There are many other examples of timing in operant conditioning. If food is made available a fixed time after the onset of a stimulus and delivered following the first lever response after it is available, the rat will be increasingly likely to press the lever as the time of food availability approaches (as signaled by the last stimulus onset). Many other operant conditioning procedures with rats, pigeons, and other animals also demonstrate temporal control of behavior. These include the ability of animals to delay responding if only long interresponse intervals are reinforced, the ability to hold down a lever for an interval that corresponds approximately to the duration necessary to secure reinforcement, and many others.

Two procedures that have been used explicitly to study the timing ability of animals are the peak procedure and the bisection procedure. Versions of both of these tasks have been devised for human participants, and the results have supported the conclusion that the same principles of timing apply to humans and other animals (Church 1993).

In the peak procedure, reinforcement is delivered following the first response after a fixed interval of time after the onset of a stimulus on some occasions; on others there is no reinforcement and the stimulus continues for a long interval. Response rate increases as a function of time from stimulus onset until approximately the time that food is sometimes delivered, and then it decreases. The location of the peak of the response rate function provides a measure of the expected time of reinforcement, and the spread of the function provides a measure of the certainty. The peak procedure has been regarded as a temporal production procedure in which responses occur at the time of expected reinforcement.

In the bisection procedure, a stimulus is presented for a short time (such as 2 s) or a long time (such as 8 s), and then two responses are made available (such as a left and right lever). Reinforcement is delivered if the rat presses the left lever following the 2-s stimulus or if it presses the right lever following the 8-s stimulus. Then five or more stimuli of intermediate duration are presented, and responses following these durations are not reinforced. The psychophysical function relating the probability of a right response following each of the stimuli is typically an increasing function with an ogival shape. The duration that correspondence to indifference between the two alternative responses provides a measure of the psychological middle. It is usually approximately at the geometric mean of the extreme durations. The bisection procedure has been regarded as a temporal perception procedure in which the animal reports whether a presented interval was short or long.

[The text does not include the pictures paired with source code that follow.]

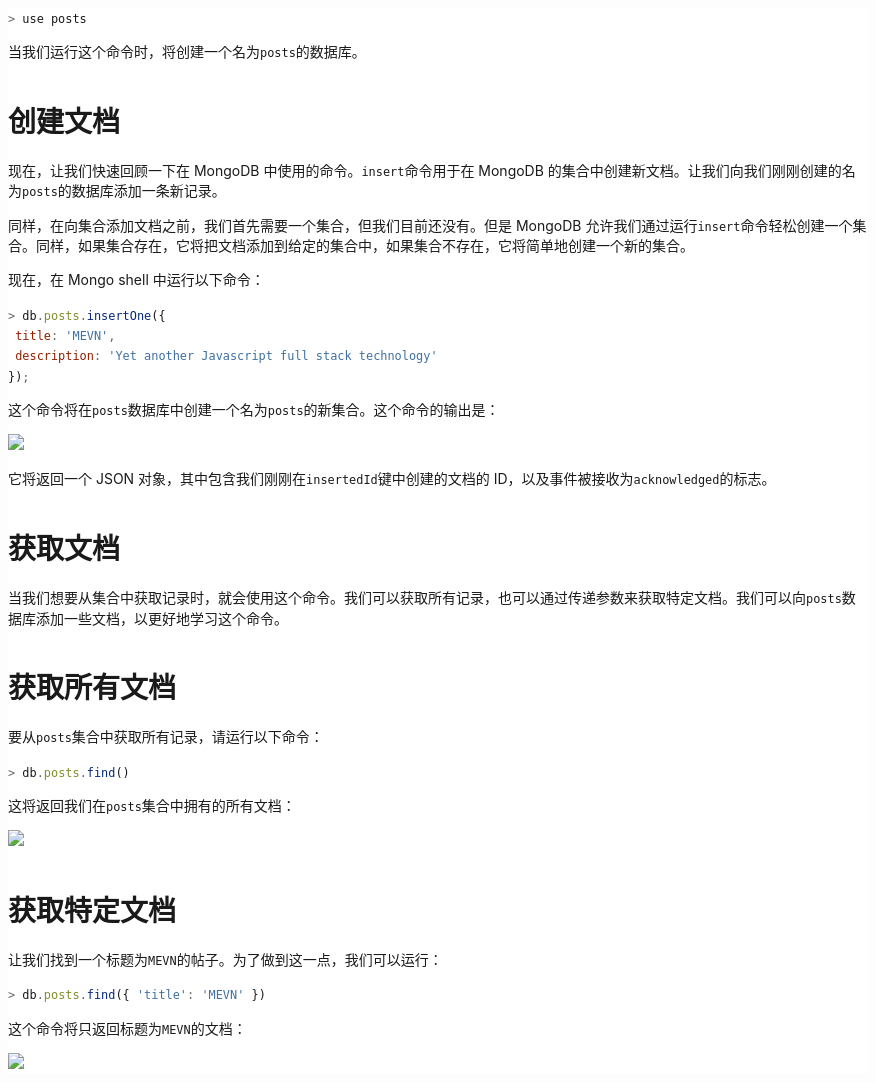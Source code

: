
 ```js
> use posts
```

当我们运行这个命令时，将创建一个名为`posts`的数据库。

# 创建文档

现在，让我们快速回顾一下在 MongoDB 中使用的命令。`insert`命令用于在 MongoDB 的集合中创建新文档。让我们向我们刚刚创建的名为`posts`的数据库添加一条新记录。

同样，在向集合添加文档之前，我们首先需要一个集合，但我们目前还没有。但是 MongoDB 允许我们通过运行`insert`命令轻松创建一个集合。同样，如果集合存在，它将把文档添加到给定的集合中，如果集合不存在，它将简单地创建一个新的集合。

现在，在 Mongo shell 中运行以下命令：

```js
> db.posts.insertOne({
 title: 'MEVN',
 description: 'Yet another Javascript full stack technology'
});
```

这个命令将在`posts`数据库中创建一个名为`posts`的新集合。这个命令的输出是：

![](https://github.com/OpenDocCN/freelearn-node-zh/raw/master/docs/flstk-dev-vue-node/img/b8a7bc64-056f-4843-ad70-fa136b03b44e.png)

它将返回一个 JSON 对象，其中包含我们刚刚在`insertedId`键中创建的文档的 ID，以及事件被接收为`acknowledged`的标志。

# 获取文档

当我们想要从集合中获取记录时，就会使用这个命令。我们可以获取所有记录，也可以通过传递参数来获取特定文档。我们可以向`posts`数据库添加一些文档，以更好地学习这个命令。

# 获取所有文档

要从`posts`集合中获取所有记录，请运行以下命令：

```js
> db.posts.find()
```

这将返回我们在`posts`集合中拥有的所有文档：

![](https://github.com/OpenDocCN/freelearn-node-zh/raw/master/docs/flstk-dev-vue-node/img/ace2e83f-51d0-47e3-acb3-5fbdf1882add.png)

# 获取特定文档

让我们找到一个标题为`MEVN`的帖子。为了做到这一点，我们可以运行：

```js
> db.posts.find({ 'title': 'MEVN' }) 
```

这个命令将只返回标题为`MEVN`的文档：

![](https://github.com/OpenDocCN/freelearn-node-zh/raw/master/docs/flstk-dev-vue-node/img/d46f10fd-7826-4822-94c0-7ca9dcd84c9c.png)
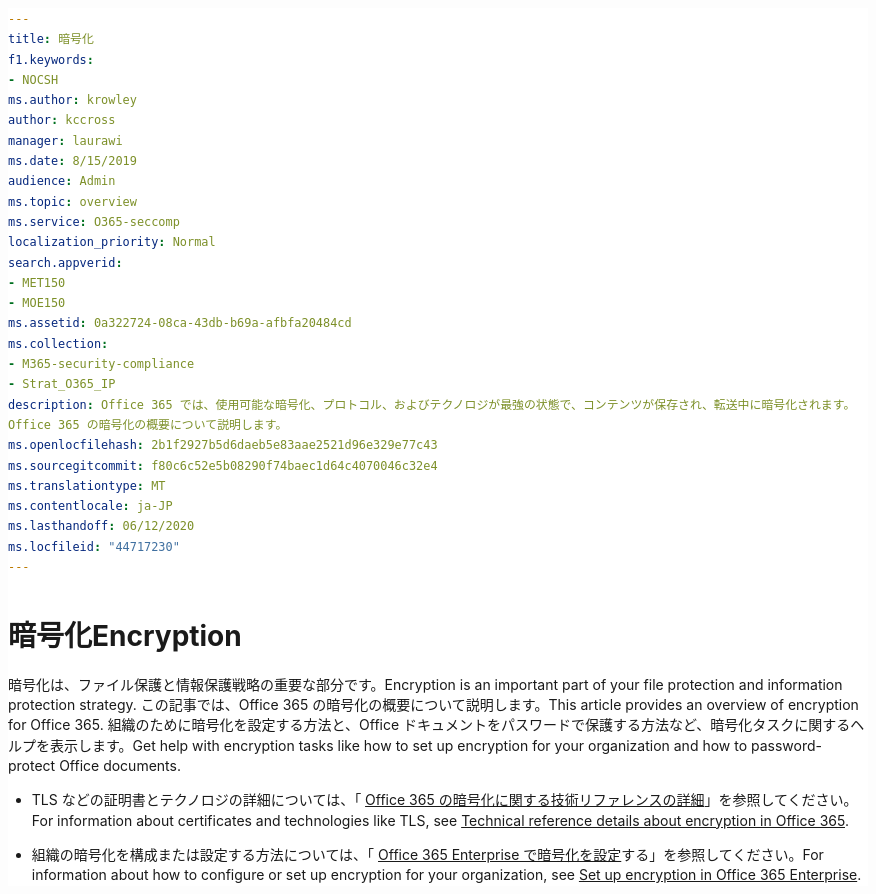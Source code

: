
 ```yaml
---
title: 暗号化
f1.keywords:
- NOCSH
ms.author: krowley
author: kccross
manager: laurawi
ms.date: 8/15/2019
audience: Admin
ms.topic: overview
ms.service: O365-seccomp
localization_priority: Normal
search.appverid:
- MET150
- MOE150
ms.assetid: 0a322724-08ca-43db-b69a-afbfa20484cd
ms.collection:
- M365-security-compliance
- Strat_O365_IP
description: Office 365 では、使用可能な暗号化、プロトコル、およびテクノロジが最強の状態で、コンテンツが保存され、転送中に暗号化されます。 Office 365 の暗号化の概要について説明します。
ms.openlocfilehash: 2b1f2927b5d6daeb5e83aae2521d96e329e77c43
ms.sourcegitcommit: f80c6c52e5b08290f74baec1d64c4070046c32e4
ms.translationtype: MT
ms.contentlocale: ja-JP
ms.lasthandoff: 06/12/2020
ms.locfileid: "44717230"
---
```

# <a name="encryption"></a><span data-ttu-id="b5c1e-104">暗号化</span><span class="sxs-lookup"><span data-stu-id="b5c1e-104">Encryption</span></span>

<span data-ttu-id="b5c1e-105">暗号化は、ファイル保護と情報保護戦略の重要な部分です。</span><span class="sxs-lookup"><span data-stu-id="b5c1e-105">Encryption is an important part of your file protection and information protection strategy.</span></span> <span data-ttu-id="b5c1e-106">この記事では、Office 365 の暗号化の概要について説明します。</span><span class="sxs-lookup"><span data-stu-id="b5c1e-106">This article provides an overview of encryption for Office 365.</span></span> <span data-ttu-id="b5c1e-107">組織のために暗号化を設定する方法と、Office ドキュメントをパスワードで保護する方法など、暗号化タスクに関するヘルプを表示します。</span><span class="sxs-lookup"><span data-stu-id="b5c1e-107">Get help with encryption tasks like how to set up encryption for your organization and how to password-protect Office documents.</span></span>
  
- <span data-ttu-id="b5c1e-108">TLS などの証明書とテクノロジの詳細については、「 [Office 365 の暗号化に関する技術リファレンスの詳細](technical-reference-details-about-encryption.md)」を参照してください。</span><span class="sxs-lookup"><span data-stu-id="b5c1e-108">For information about certificates and technologies like TLS, see [Technical reference details about encryption in Office 365](technical-reference-details-about-encryption.md).</span></span>

- <span data-ttu-id="b5c1e-109">組織の暗号化を構成または設定する方法については、「 [Office 365 Enterprise で暗号化を設定](set-up-encryption.md)する」を参照してください。</span><span class="sxs-lookup"><span data-stu-id="b5c1e-109">For information about how to configure or set up encryption for your organization, see [Set up encryption in Office 365 Enterprise](set-up-encryption.md).</span></span>
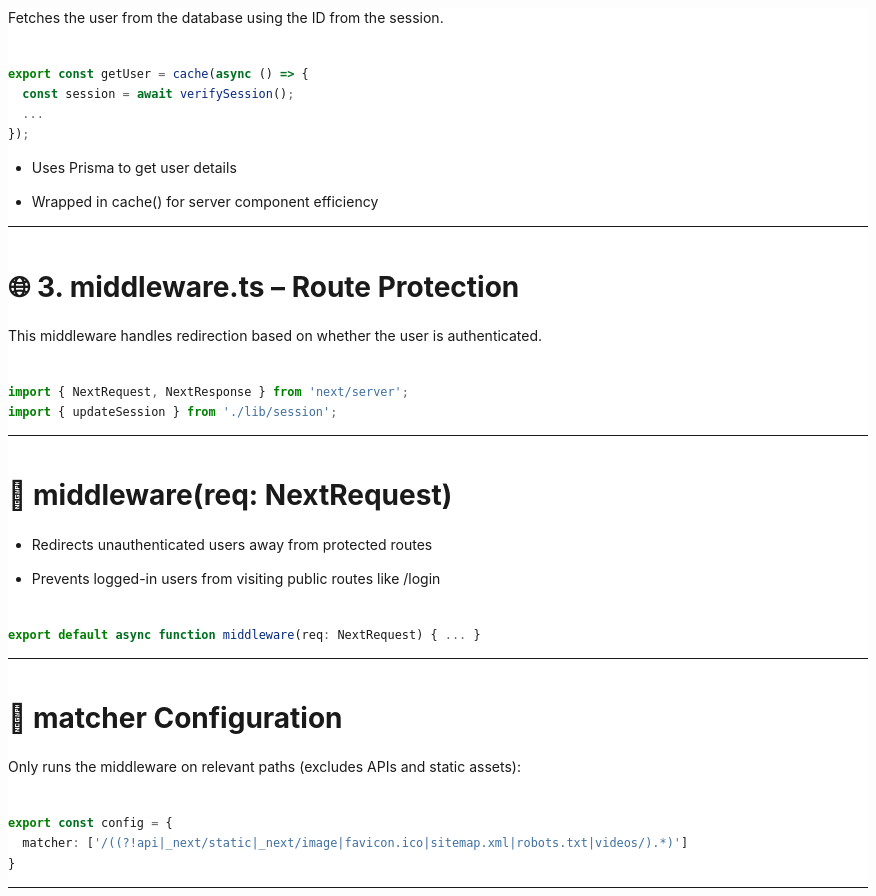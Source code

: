 Fetches the user from the database using the ID from the session.

```ts

export const getUser = cache(async () => {
  const session = await verifySession();
  ...
});

```

- Uses Prisma to get user details

- Wrapped in cache() for server component efficiency

---

# 🌐 3. middleware.ts – Route Protection

This middleware handles redirection based on whether the user is authenticated.

```ts

import { NextRequest, NextResponse } from 'next/server';
import { updateSession } from './lib/session';

```

---

# 🔄 middleware(req: NextRequest)

- Redirects unauthenticated users away from protected routes

- Prevents logged-in users from visiting public routes like /login

```ts

export default async function middleware(req: NextRequest) { ... }

```

---

# 🎯 matcher Configuration

Only runs the middleware on relevant paths (excludes APIs and static assets):

```ts

export const config = {
  matcher: ['/((?!api|_next/static|_next/image|favicon.ico|sitemap.xml|robots.txt|videos/).*)']
}

```

---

Estimates of the absolute duration of short intervals are more accurate than of long intervals. But estimates of the relative duration of short and long intervals are about equally accurate. For example, the error in judgment of a 10-s interval and a 60-s interval is approximately the same if the error is calculated as a proportion of the interval. This is an example of Weber’s law for timing (Gibbon 1977). In peak procedure, the bisection procedure, and many other procedures, both the mean and the standard deviation increase linearly with the temporal interval. Thus the ratio of the standard deviation to the mean, the coefficient of variation, remains constant. A more general principle has been called ‘superposition.’ This refers to the fact that the entire functions relating the behavioral measure to time in the peak procedure, the bisection procedure, and many other procedures are very similar if time, and the behavioral measure, are scaled in relative units (Gibbon 1991).

The ability of animals to time intervals in the range of seconds to minutes is now well established, and the quantitative effect of variations in the conditions on performance in different timing tasks is now well established. These results have provided a guide for the development of psychological explanations about the mechanism of timing. For the evaluation of quantitative psychological models of timing, it would be useful if archives of raw data from timing experiments were available. Such resources are becoming increasingly feasible to establish.

2. Psychological Explanations

A psychological process model of timing and time perception necessarily involves intervening variables. These intervening variables can generally be classified as being related to perception, memory, and decision processes. A formal model of the process consists of rules connecting the input to one or more of the intervening variables, one or more of the intervening variables to the output, and, perhaps, the intervening variables to each other. In a quantitative model of the process, the rules are specified mathematically.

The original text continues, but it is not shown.